▶ [WORK ORDER]
There is one span to output from the data below: the lines starting at the line with "and this year’s" and ending at the line with "held its first". Output it exactly, ends included, nothing more.

▶ [INPUT MATERIAL]
=====

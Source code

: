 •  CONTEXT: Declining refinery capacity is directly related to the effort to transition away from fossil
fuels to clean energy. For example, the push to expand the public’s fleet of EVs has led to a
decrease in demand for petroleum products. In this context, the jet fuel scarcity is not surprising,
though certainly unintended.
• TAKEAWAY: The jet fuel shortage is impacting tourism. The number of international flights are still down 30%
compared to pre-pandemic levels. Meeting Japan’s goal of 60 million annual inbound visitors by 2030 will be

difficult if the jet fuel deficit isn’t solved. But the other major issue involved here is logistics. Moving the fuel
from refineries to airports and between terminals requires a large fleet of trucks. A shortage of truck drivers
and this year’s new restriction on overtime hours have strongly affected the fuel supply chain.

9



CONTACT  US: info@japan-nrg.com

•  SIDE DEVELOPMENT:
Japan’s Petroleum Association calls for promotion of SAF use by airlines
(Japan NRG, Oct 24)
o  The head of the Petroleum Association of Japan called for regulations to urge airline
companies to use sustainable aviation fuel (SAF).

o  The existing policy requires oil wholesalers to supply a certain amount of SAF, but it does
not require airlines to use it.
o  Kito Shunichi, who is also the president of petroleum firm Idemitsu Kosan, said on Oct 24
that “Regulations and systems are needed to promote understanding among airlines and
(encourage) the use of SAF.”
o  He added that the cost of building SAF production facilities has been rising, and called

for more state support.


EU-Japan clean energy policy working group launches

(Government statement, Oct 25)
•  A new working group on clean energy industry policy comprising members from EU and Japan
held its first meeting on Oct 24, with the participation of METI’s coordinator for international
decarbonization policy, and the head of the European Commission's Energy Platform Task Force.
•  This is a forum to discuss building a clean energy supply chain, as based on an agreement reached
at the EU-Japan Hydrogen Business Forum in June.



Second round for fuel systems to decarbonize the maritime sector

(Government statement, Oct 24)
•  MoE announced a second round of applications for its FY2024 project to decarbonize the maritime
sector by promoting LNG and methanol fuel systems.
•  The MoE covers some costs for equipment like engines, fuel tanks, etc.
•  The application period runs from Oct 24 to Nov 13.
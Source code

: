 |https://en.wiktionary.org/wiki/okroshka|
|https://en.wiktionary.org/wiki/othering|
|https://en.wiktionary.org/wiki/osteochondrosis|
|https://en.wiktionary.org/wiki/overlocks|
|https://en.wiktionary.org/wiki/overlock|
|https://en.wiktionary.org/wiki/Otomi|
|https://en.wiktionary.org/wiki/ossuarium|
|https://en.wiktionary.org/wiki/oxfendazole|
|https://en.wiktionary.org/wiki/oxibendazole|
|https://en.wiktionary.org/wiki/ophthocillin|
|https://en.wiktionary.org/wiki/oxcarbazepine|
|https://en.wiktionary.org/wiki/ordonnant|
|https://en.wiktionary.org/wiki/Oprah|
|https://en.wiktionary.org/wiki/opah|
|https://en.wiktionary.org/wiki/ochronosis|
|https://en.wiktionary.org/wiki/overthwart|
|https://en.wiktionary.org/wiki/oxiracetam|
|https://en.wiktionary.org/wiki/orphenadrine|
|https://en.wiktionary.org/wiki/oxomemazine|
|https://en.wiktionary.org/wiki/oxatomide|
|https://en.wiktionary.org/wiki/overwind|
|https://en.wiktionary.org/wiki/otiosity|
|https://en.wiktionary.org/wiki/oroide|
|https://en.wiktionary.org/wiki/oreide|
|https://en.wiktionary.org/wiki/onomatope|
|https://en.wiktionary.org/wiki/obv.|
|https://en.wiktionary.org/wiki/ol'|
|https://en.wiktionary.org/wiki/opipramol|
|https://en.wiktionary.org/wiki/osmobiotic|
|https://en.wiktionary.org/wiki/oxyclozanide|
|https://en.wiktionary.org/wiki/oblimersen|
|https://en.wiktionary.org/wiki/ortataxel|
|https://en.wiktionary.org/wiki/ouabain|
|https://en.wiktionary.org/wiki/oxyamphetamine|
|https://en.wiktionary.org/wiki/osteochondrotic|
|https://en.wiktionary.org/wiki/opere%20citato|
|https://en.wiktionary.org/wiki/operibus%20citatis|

=====

▶ [TASK OUTPUT]
and this year’s new restriction on overtime hours have strongly affected the fuel supply chain.

9



CONTACT  US: info@japan-nrg.com

•  SIDE DEVELOPMENT:
Japan’s Petroleum Association calls for promotion of SAF use by airlines
(Japan NRG, Oct 24)
o  The head of the Petroleum Association of Japan called for regulations to urge airline
companies to use sustainable aviation fuel (SAF).

o  The existing policy requires oil wholesalers to supply a certain amount of SAF, but it does
not require airlines to use it.
o  Kito Shunichi, who is also the president of petroleum firm Idemitsu Kosan, said on Oct 24
that “Regulations and systems are needed to promote understanding among airlines and
(encourage) the use of SAF.”
o  He added that the cost of building SAF production facilities has been rising, and called

for more state support.


EU-Japan clean energy policy working group launches

(Government statement, Oct 25)
•  A new working group on clean energy industry policy comprising members from EU and Japan
held its first meeting on Oct 24, with the participation of METI’s coordinator for international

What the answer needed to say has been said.